WHAT THIS TASK INVOLVES:
Report the number of lines in the data below where the string "arrayrulewidth" shows up, and only that number.

Records drawn from a dataset:
Content starts

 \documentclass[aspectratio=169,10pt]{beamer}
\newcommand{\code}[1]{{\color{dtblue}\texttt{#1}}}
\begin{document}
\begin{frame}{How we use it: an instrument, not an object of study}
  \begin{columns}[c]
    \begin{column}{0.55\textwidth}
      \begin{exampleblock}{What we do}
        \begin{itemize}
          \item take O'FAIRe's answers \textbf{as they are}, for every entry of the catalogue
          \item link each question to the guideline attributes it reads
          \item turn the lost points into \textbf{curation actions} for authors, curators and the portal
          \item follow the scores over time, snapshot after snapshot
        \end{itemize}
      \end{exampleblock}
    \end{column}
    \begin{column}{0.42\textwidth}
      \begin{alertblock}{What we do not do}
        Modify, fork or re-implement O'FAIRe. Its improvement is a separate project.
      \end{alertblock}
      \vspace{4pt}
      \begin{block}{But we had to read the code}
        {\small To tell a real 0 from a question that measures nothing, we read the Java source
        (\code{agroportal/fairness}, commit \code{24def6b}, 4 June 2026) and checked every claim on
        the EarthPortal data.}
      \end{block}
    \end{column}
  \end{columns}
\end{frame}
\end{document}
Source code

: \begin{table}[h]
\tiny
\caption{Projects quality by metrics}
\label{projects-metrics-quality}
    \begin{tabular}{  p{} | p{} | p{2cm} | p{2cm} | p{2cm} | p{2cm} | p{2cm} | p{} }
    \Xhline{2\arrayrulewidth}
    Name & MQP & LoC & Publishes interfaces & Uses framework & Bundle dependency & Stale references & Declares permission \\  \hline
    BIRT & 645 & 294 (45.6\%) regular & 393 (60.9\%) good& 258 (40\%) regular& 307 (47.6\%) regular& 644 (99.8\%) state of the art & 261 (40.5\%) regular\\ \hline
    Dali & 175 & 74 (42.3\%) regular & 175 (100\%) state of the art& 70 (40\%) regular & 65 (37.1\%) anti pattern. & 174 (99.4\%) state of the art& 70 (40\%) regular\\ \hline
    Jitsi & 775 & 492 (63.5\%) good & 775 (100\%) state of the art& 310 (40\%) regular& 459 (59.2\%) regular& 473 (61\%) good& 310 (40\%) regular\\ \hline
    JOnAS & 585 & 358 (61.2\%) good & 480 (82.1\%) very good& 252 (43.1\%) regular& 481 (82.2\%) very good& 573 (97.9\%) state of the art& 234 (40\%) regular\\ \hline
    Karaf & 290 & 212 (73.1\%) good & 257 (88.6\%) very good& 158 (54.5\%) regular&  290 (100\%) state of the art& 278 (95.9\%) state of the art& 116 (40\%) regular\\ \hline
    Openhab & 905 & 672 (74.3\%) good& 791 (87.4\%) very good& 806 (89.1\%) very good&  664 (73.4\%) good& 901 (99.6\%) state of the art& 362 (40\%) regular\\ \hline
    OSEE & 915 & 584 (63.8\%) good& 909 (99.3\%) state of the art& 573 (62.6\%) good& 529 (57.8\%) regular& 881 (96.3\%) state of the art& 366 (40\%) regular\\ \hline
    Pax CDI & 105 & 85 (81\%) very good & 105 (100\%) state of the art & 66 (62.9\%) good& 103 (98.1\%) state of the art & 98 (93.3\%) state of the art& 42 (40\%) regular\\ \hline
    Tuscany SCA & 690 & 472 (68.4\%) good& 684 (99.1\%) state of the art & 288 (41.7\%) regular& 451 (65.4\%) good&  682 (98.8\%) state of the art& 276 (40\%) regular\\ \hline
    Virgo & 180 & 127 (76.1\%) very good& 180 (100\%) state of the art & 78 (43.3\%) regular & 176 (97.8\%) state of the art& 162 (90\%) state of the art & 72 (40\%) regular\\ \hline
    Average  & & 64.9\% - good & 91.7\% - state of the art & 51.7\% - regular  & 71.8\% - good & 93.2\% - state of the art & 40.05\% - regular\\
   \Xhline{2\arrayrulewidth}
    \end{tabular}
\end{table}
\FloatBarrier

Content ends

EXERCISE SOLUTION:
2